As the microgrid market continues to expand, HOMER and its vendor partners need to better understand its software users' behavior and intentions. The objective of this study is to extract structure and meaning from HOMER Energy's collection of user software simulations. By being able to segment its customer base, HOMER can enhance the market access branch of its business model by providing its vendor partners with more reliable information related to the microgrid consumer market. Understanding which software users are more likely to initiate microgrids is information all vendors want to know to better target those consumers who are ready to get started.

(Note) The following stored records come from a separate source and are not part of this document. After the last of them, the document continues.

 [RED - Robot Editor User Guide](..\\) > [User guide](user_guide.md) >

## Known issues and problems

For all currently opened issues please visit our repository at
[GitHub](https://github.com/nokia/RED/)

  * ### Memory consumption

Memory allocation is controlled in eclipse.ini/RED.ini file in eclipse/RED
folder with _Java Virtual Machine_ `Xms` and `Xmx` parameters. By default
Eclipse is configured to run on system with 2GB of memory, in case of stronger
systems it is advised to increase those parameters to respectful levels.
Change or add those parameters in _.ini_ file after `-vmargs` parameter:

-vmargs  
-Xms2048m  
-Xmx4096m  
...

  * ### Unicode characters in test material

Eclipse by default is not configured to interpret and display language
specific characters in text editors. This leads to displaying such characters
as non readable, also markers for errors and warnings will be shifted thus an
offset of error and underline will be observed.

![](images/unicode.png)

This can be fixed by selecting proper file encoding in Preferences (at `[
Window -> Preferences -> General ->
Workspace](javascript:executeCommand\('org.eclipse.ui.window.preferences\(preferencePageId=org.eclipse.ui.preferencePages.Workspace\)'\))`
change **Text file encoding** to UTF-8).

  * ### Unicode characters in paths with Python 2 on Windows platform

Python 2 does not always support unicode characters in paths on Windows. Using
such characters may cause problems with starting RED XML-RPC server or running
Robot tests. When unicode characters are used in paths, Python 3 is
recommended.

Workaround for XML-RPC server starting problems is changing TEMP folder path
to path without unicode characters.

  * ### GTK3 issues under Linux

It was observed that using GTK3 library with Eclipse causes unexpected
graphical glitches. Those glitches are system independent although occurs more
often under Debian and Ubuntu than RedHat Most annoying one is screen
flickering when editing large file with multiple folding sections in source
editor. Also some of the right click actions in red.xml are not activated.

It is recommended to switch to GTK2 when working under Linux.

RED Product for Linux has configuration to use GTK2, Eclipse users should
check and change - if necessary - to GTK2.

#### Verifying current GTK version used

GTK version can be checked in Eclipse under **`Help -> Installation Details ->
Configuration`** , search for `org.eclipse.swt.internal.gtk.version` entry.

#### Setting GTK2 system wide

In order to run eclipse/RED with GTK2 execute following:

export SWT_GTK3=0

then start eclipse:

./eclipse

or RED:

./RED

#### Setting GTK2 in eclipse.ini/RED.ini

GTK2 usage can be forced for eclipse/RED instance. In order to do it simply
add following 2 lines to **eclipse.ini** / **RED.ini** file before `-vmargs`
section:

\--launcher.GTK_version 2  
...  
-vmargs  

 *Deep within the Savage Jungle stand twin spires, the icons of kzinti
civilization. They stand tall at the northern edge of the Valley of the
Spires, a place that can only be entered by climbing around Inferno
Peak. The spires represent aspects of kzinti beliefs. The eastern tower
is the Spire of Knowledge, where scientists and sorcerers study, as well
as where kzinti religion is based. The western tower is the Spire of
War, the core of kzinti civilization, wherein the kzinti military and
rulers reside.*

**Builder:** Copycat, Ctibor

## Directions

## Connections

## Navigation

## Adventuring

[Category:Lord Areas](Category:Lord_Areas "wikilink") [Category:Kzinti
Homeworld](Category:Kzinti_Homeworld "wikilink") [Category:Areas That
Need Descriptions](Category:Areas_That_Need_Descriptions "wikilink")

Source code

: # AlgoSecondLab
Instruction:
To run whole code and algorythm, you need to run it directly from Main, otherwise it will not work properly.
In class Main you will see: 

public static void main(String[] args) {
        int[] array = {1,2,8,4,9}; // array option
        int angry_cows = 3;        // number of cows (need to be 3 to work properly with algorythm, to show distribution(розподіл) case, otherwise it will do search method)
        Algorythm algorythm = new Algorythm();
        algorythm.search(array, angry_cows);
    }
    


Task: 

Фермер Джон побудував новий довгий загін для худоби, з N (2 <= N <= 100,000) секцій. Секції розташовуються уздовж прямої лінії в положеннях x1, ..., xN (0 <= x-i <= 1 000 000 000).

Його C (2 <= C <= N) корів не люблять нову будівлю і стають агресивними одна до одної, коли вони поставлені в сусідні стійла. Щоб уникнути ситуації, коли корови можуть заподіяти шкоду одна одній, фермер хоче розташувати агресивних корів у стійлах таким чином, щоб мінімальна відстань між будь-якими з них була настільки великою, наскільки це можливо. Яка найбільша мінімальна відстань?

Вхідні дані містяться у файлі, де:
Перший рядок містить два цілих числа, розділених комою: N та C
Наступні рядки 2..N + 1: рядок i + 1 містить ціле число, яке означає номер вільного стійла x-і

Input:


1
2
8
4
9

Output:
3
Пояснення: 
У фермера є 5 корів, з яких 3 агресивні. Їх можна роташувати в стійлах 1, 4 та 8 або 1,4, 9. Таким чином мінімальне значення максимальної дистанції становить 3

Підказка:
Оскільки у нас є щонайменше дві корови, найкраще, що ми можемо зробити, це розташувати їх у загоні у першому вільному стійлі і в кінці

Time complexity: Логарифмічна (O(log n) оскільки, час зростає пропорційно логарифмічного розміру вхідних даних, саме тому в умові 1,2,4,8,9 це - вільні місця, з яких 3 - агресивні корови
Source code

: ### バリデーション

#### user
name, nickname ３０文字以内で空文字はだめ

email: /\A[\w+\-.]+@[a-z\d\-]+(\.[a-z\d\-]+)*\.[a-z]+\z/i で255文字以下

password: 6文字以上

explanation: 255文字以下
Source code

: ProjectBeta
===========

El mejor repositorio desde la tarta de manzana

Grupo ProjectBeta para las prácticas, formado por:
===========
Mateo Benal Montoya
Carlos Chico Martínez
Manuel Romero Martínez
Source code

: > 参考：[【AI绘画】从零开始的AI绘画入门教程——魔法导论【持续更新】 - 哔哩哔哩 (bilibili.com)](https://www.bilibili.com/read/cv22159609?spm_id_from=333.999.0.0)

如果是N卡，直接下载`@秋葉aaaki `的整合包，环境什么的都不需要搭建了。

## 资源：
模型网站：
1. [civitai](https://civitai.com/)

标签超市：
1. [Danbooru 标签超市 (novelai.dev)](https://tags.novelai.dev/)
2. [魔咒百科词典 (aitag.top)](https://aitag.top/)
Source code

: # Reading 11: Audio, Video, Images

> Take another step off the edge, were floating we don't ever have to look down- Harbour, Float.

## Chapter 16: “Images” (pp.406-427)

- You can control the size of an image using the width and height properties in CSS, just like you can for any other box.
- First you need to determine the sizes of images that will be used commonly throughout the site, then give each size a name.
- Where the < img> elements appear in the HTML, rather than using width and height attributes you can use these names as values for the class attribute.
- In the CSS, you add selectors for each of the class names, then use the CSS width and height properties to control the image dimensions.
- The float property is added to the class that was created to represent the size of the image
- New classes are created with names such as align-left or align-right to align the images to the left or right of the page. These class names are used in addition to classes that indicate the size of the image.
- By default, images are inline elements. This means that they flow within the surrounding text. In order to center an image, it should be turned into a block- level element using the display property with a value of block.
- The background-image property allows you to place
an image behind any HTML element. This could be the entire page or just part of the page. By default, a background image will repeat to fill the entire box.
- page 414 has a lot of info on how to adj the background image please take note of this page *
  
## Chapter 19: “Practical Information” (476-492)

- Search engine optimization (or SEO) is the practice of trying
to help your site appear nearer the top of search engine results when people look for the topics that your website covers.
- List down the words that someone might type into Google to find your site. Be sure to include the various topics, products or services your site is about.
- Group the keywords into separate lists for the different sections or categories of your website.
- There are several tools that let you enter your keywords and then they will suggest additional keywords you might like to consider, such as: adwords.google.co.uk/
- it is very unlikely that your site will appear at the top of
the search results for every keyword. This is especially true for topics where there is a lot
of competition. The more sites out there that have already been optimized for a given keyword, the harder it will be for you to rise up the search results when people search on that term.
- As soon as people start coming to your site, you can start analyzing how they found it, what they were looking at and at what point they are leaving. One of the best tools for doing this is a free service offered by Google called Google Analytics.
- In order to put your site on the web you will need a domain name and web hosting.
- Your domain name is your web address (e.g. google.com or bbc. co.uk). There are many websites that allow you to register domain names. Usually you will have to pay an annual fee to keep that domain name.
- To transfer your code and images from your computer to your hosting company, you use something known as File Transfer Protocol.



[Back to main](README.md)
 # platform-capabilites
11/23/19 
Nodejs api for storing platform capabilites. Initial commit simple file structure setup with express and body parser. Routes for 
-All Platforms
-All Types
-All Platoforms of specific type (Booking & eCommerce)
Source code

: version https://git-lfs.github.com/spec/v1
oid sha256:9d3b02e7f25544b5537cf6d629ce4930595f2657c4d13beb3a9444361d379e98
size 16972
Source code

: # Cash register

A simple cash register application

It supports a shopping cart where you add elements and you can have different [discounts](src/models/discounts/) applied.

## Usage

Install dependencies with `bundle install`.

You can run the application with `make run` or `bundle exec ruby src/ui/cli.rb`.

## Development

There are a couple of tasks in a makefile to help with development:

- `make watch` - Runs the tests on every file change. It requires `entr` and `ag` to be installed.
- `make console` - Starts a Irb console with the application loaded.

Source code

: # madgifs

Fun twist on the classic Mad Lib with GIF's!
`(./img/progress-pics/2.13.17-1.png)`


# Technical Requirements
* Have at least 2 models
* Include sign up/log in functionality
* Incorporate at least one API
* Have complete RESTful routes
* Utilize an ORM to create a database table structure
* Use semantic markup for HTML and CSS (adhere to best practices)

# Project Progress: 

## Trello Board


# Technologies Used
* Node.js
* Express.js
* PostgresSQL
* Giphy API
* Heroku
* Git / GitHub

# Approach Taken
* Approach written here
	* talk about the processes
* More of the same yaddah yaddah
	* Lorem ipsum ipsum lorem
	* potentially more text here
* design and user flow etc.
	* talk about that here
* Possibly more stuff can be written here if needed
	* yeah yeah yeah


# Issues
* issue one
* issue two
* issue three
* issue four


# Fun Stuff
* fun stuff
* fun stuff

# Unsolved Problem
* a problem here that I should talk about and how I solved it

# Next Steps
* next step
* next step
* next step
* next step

The first step in this process was to understand the data and prepare it for modeling. The HOMER software is extremely powerful and capable of modeling hundreds of microgird configurations at once. Because the software has predictive capabilities built into it, my task was to understand which features in the data space would be insightful for determining the realness or seriousness of a project. Initial features were selected based on consultations with my HOMER counterpart, Jordan Esbin, as well as my participation in HOMER's online software training series. After selecting the appropriate user input features, I performed a variety of data munging and cleaning steps using the Pandas data analysis library. For example, I bucketed the User Role and Organization Type variables into categories such as academic, business, technical, and undefined, and categorized whether or not a simulation modeled certain types of energy hardware. This extensive data cleaning step reduced the features space from 144 variables to 17. Final model features include:
Feature | Description | Data Type |
---|---|---|
User | Six-digit numeric ID for each user | String |
UserRole | User identified professional occupation | String |
OrganizationType | User identified employment field | String |
Latitude | Latitude coordinate of simulated project | Float |
Longitude | Longitude coordinate of simulated project | Float |
MultiGenSearch | If applicable, if the user simulated a variety of generator models | Category |
MultiWindSearch | If applicable, if the user simulated a variety of wind turbine models | Category |
MultiBatSearch | If applicable, if the user simulated a variety of battery quantities | Category |
MultiPvSearch | If applicable, if the user simulated a variety of solar panel configurations | Category |
MultiConSearch | If applicable, if the user simulated a variety of converter configurations | Category |
DefaultGenerator | If applicable, if the user used the default generator model in the simulation | Category |
Sample | Whether a sample file was used in the simulation | Boolean |
ImportedWind | If the user opted to import wind data in lieu of using the default parameters | Boolean |
ImportedSolar | If the user opted to import solar data in lieu of using the default parameters | Boolean |
Country | Country of the simulated project | Category |
FIPS | Federal Information Processing Standards (FIPS) code for U.S.-based simulations | String |
Because HOMER does not currently have a way of tracking which of its software users have become microgrid implementers, I explored various unsupervised clustering algorithms to model the underlying structure of the data. K-means is a common clustering algorithm that groups data according to existing similarities. However, because the similarity metric used in k-means is the computed euclidean distance between each data point and the centroids of each cluster, the k-means algorithm is not appropriate for non-numerical data. A more appropriate clustering algorithm is k-modes. K-modes is an extension of k-means, however, instead of calculating distance, it quantifies the total number of mismatched categories between two objects: the small the number, the more similar the two objects. In addition, k-modes uses modes instead of means, in which the mode is a vector of elements that minimizes the dissimilarities between the vector and an individual data point.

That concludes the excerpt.